_Raw data_:

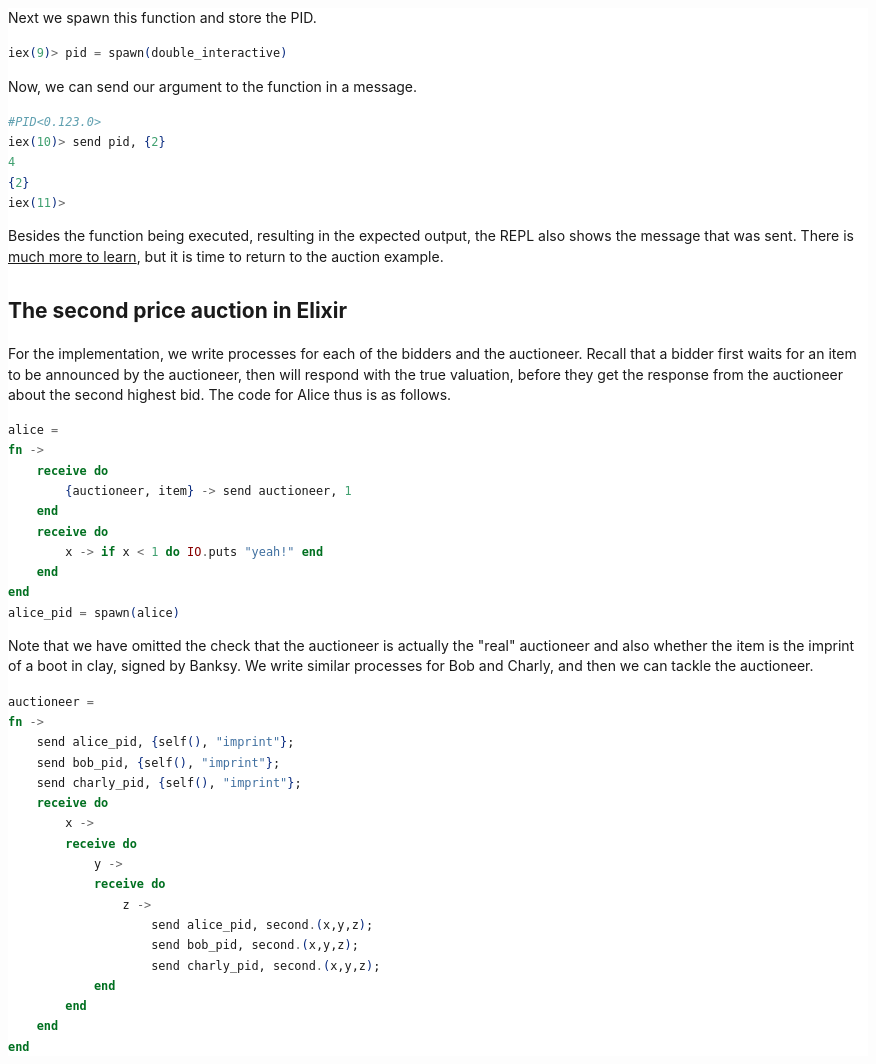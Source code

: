 Next we spawn this function and store the PID.

```elixir
iex(9)> pid = spawn(double_interactive)
```

Now, we can send our argument to the function in a message.

```elixir
#PID<0.123.0>
iex(10)> send pid, {2}
4
{2}
iex(11)>
```

Besides the function being executed, resulting in the expected output, the REPL also shows the message that was sent. There is [much more to learn](https://www.erlang-solutions.com/blog/understanding-processes-for-Elixir-developers/), but it is time to return to the auction example.

## The second price auction in Elixir

For the implementation, we write processes for each of the bidders and the auctioneer. Recall that a bidder first waits for an item to be announced by the auctioneer, then will respond with the true valuation, before they get the response from the auctioneer about the second highest bid. The code for Alice thus is as follows.

```elixir
alice =
fn ->
    receive do
        {auctioneer, item} -> send auctioneer, 1
    end
    receive do
        x -> if x < 1 do IO.puts "yeah!" end
    end
end
alice_pid = spawn(alice)
```

Note that we have omitted the check that the auctioneer is actually the "real" auctioneer and also whether the item is the imprint of a boot in clay, signed by Banksy. We write similar processes for Bob and Charly, and then we can tackle the auctioneer.

```elixir
auctioneer =
fn ->
    send alice_pid, {self(), "imprint"};
    send bob_pid, {self(), "imprint"};
    send charly_pid, {self(), "imprint"};
    receive do
        x ->
        receive do
            y ->
            receive do
                z ->
                    send alice_pid, second.(x,y,z);
                    send bob_pid, second.(x,y,z);
                    send charly_pid, second.(x,y,z);
            end
        end
    end
end
```
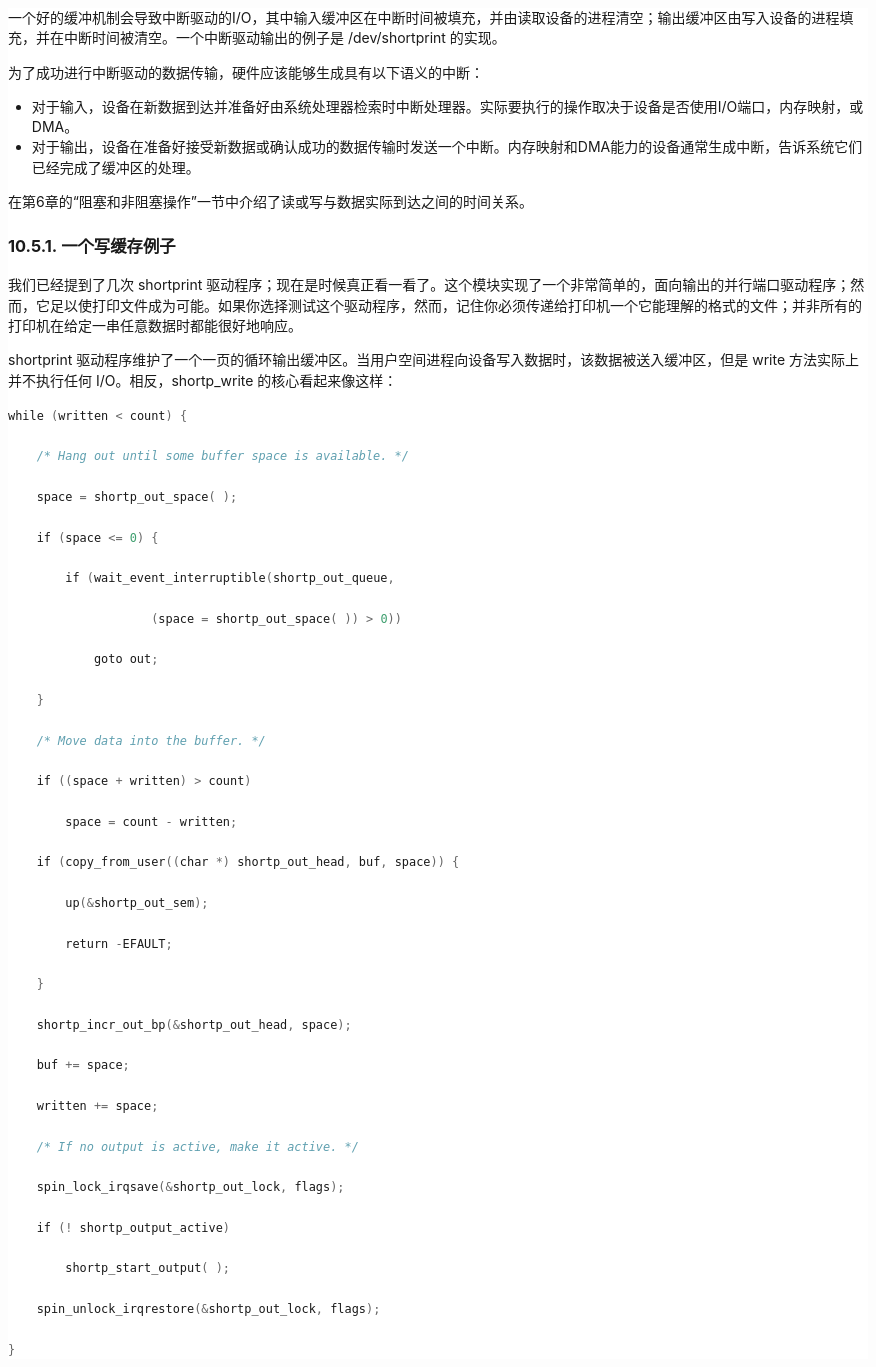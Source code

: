 一个好的缓冲机制会导致中断驱动的I/O，其中输入缓冲区在中断时间被填充，并由读取设备的进程清空；输出缓冲区由写入设备的进程填充，并在中断时间被清空。一个中断驱动输出的例子是 /dev/shortprint 的实现。

为了成功进行中断驱动的数据传输，硬件应该能够生成具有以下语义的中断：

-   对于输入，设备在新数据到达并准备好由系统处理器检索时中断处理器。实际要执行的操作取决于设备是否使用I/O端口，内存映射，或DMA。
-   对于输出，设备在准备好接受新数据或确认成功的数据传输时发送一个中断。内存映射和DMA能力的设备通常生成中断，告诉系统它们已经完成了缓冲区的处理。

在第6章的“阻塞和非阻塞操作”一节中介绍了读或写与数据实际到达之间的时间关系。

### 10.5.1. 一个写缓存例子
我们已经提到了几次 shortprint 驱动程序；现在是时候真正看一看了。这个模块实现了一个非常简单的，面向输出的并行端口驱动程序；然而，它足以使打印文件成为可能。如果你选择测试这个驱动程序，然而，记住你必须传递给打印机一个它能理解的格式的文件；并非所有的打印机在给定一串任意数据时都能很好地响应。

shortprint 驱动程序维护了一个一页的循环输出缓冲区。当用户空间进程向设备写入数据时，该数据被送入缓冲区，但是 write 方法实际上并不执行任何 I/O。相反，shortp_write 的核心看起来像这样：
```c
while (written < count) {

    /* Hang out until some buffer space is available. */

    space = shortp_out_space( );

    if (space <= 0) {

        if (wait_event_interruptible(shortp_out_queue,

                    (space = shortp_out_space( )) > 0))

            goto out;

    }

    /* Move data into the buffer. */

    if ((space + written) > count)

        space = count - written;

    if (copy_from_user((char *) shortp_out_head, buf, space)) {

        up(&shortp_out_sem);

        return -EFAULT;

    }

    shortp_incr_out_bp(&shortp_out_head, space);

    buf += space;

    written += space;

    /* If no output is active, make it active. */

    spin_lock_irqsave(&shortp_out_lock, flags);

    if (! shortp_output_active)

        shortp_start_output( );

    spin_unlock_irqrestore(&shortp_out_lock, flags);

}

```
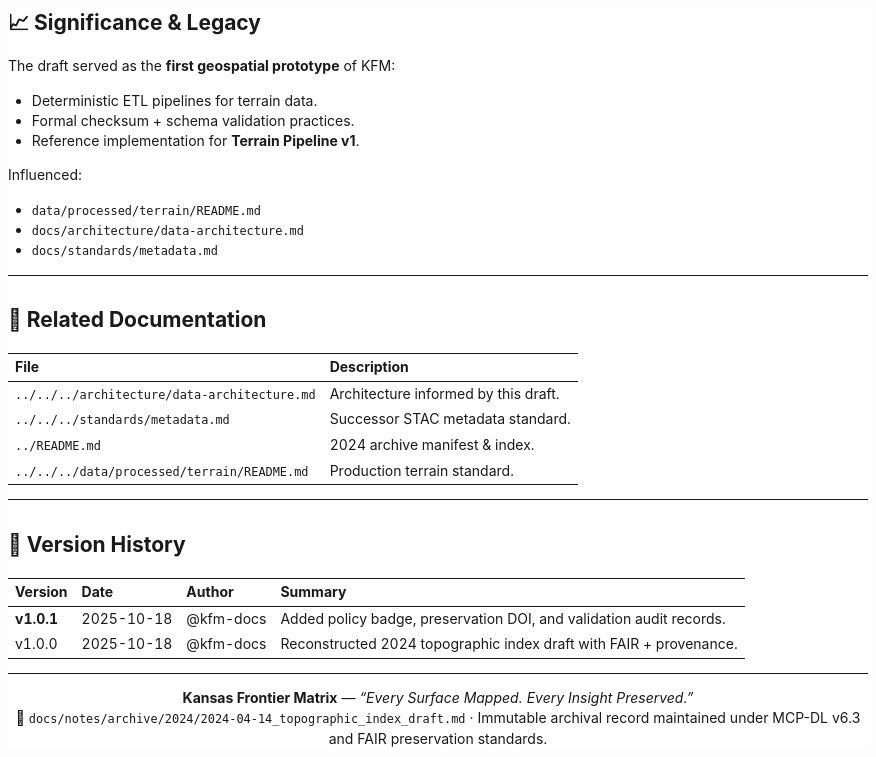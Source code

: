 
## 📈 Significance & Legacy

The draft served as the **first geospatial prototype** of KFM:

- Deterministic ETL pipelines for terrain data.  
- Formal checksum + schema validation practices.  
- Reference implementation for **Terrain Pipeline v1**.  

Influenced:

- `data/processed/terrain/README.md`  
- `docs/architecture/data-architecture.md`  
- `docs/standards/metadata.md`

---

## 📎 Related Documentation

| File | Description |
| :-- | :-- |
| `../../../architecture/data-architecture.md` | Architecture informed by this draft. |
| `../../../standards/metadata.md` | Successor STAC metadata standard. |
| `../README.md` | 2024 archive manifest & index. |
| `../../../data/processed/terrain/README.md` | Production terrain standard. |

---

## 📅 Version History

| Version | Date       | Author     | Summary                                                                 |
| :------ | :--------- | :--------- | :---------------------------------------------------------------------- |
| **v1.0.1** | 2025-10-18 | @kfm-docs  | Added policy badge, preservation DOI, and validation audit records.      |
| v1.0.0  | 2025-10-18 | @kfm-docs  | Reconstructed 2024 topographic index draft with FAIR + provenance.      |

---

<div align="center">

**Kansas Frontier Matrix** — *“Every Surface Mapped. Every Insight Preserved.”*  
📍 `docs/notes/archive/2024/2024-04-14_topographic_index_draft.md` · Immutable archival record maintained under MCP-DL v6.3 and FAIR preservation standards.

</div>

_Brief_: Look for the word "then" in the listing above, and copy every line where you find it.

_Result of the task_:
For the implementation, we write processes for each of the bidders and the auctioneer. Recall that a bidder first waits for an item to be announced by the auctioneer, then will respond with the true valuation, before they get the response from the auctioneer about the second highest bid. The code for Alice thus is as follows.
Note that we have omitted the check that the auctioneer is actually the "real" auctioneer and also whether the item is the imprint of a boot in clay, signed by Banksy. We write similar processes for Bob and Charly, and then we can tackle the auctioneer.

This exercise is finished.